> _TASK INSTRUCTIONS_
Lines before the one containing "#### Search Parameters" are to be left out; that line and every line after it, through the last line below, are to be reproduced exactly.

> _DATA LISTING_
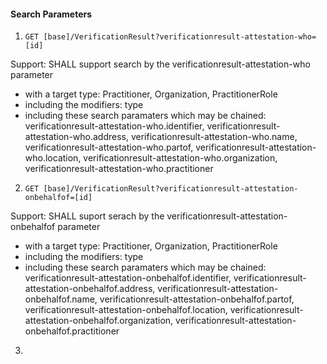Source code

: #### Search Parameters
1. `GET [base]/VerificationResult?verificationresult-attestation-who=[id]`

Support: SHALL support search by the verificationresult-attestation-who parameter

- with a target type: Practitioner, Organization, PractitionerRole
- including the modifiers: type
- including these search paramaters which may be chained: verificationresult-attestation-who.identifier, verificationresult-attestation-who.address, verificationresult-attestation-who.name, verificationresult-attestation-who.partof, verificationresult-attestation-who.location, verificationresult-attestation-who.organization, verificationresult-attestation-who.practitioner

2. `GET [base]/VerificationResult?verificationresult-attestation-onbehalfof=[id]`

Support: SHALL suport serach by the verificationresult-attestation-onbehalfof parameter

- with a target type: Practitioner, Organization, PractitionerRole
- including the modifiers: type
- including these search paramaters which may be chained: verificationresult-attestation-onbehalfof.identifier, verificationresult-attestation-onbehalfof.address, verificationresult-attestation-onbehalfof.name, verificationresult-attestation-onbehalfof.partof, verificationresult-attestation-onbehalfof.location, verificationresult-attestation-onbehalfof.organization, verificationresult-attestation-onbehalfof.practitioner

3.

> _RESULT FOR THIS TASK_
: #### Search Parameters
1. `GET [base]/VerificationResult?verificationresult-attestation-who=[id]`

Support: SHALL support search by the verificationresult-attestation-who parameter

- with a target type: Practitioner, Organization, PractitionerRole
- including the modifiers: type
- including these search paramaters which may be chained: verificationresult-attestation-who.identifier, verificationresult-attestation-who.address, verificationresult-attestation-who.name, verificationresult-attestation-who.partof, verificationresult-attestation-who.location, verificationresult-attestation-who.organization, verificationresult-attestation-who.practitioner

2. `GET [base]/VerificationResult?verificationresult-attestation-onbehalfof=[id]`

Support: SHALL suport serach by the verificationresult-attestation-onbehalfof parameter

- with a target type: Practitioner, Organization, PractitionerRole
- including the modifiers: type
- including these search paramaters which may be chained: verificationresult-attestation-onbehalfof.identifier, verificationresult-attestation-onbehalfof.address, verificationresult-attestation-onbehalfof.name, verificationresult-attestation-onbehalfof.partof, verificationresult-attestation-onbehalfof.location, verificationresult-attestation-onbehalfof.organization, verificationresult-attestation-onbehalfof.practitioner

3.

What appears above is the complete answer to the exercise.